Basal Ganglia & Cerebellum Flashcards
Spasms
– sudden involuntary contractions
Cramps
– severe spasms
Fasciculations
– quick twitches of muscle fibers of a single motor unit – visible
Myoclonus
– brief involuntary contractions of muscle or group of muscles
Akinesia (Dyskinesia)
- Hyper and Hypo
- Impairment of voluntary movement
- Most abnormal movements occur in extrapyramidal system
- Basal ganglia
- All tracts outside of pyramidal tracts
- Pyramidal tracts are those connecting with pyramidal cells of motor cortex for voluntary movement
Hypokinesia
- Poverty of movement
- Mostly related to Parkinson’s disorders (3)
- Festinating gait – Marked by very small rapid steps and occurs in persons with Parkinson’s disease when the posture of the head and trunk involuntarily lean forward ahead of the feet, moving the center of gravity forward. Rather than taking a large step to correct the imbalance, several hurried small steps increasing gait velocity occurs, resulting in running or “chasing” one’s center of gravity, which remains in front of the feet.

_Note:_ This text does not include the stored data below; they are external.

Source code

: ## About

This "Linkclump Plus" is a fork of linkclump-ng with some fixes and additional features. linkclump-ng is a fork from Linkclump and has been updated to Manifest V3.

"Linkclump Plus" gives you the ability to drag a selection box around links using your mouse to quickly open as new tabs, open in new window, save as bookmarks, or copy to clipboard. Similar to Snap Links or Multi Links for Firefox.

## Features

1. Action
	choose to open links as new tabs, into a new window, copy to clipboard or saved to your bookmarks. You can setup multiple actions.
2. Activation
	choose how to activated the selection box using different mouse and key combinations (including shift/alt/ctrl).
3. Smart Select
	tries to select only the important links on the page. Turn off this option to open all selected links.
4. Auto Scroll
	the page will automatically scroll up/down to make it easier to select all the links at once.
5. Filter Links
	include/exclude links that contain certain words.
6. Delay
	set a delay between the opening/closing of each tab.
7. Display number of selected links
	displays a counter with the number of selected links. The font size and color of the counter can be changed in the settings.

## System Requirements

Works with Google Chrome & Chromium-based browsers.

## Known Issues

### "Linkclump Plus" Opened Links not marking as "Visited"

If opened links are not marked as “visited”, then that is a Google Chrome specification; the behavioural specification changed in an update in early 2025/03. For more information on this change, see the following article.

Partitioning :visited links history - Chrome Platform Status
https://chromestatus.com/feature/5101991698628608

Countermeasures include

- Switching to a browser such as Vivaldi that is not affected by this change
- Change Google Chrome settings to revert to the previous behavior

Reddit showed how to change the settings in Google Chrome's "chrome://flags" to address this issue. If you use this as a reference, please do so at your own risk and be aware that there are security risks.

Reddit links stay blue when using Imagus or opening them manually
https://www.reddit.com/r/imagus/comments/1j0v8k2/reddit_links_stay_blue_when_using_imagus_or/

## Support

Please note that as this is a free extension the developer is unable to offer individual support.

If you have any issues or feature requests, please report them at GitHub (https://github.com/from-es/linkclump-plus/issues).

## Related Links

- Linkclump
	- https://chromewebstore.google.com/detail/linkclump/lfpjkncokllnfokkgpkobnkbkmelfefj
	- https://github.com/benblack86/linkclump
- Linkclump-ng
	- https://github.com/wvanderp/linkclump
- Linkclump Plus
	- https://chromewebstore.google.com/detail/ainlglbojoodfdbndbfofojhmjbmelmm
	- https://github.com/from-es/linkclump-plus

- Bradykinesia – Slowness or poverty of body movement
Hyperkinesia
- Rhythmic or nonrhythmic excessive movement
- Rhythmic: regular alternating or oscillatory
- At rest (resting tremor)
- During attempted movement (intention tremor)
Tardive Dyskinesia
– (side effect of neuroleptic drugs)
-involuntary movement disorder most often characterized by puckering of the lips and tongue and/or writhing of the arms and legs.
Tics
– nonrhythmic, rapid, suppressible movements that are simple or complex, idiosyncratic, repetitive, and done almost unconsciously.
- They can be suppressed only for brief periods and with conscious effort.
Tourettes Syndrome
– hereditary tic disorder that begins in childhood.
-Symptoms include simple, complex, and vocal tics.
Fibrillations
– brief contractions of single muscle fibers (not visible)
Chorea
– nonrhythjmic, jerky, rapid, nonsuppressible movement that involves mostly distal muscles or the face
- movements may merge imperceptibly into purposeful or semipurposeful acts that mask the involuntary movement.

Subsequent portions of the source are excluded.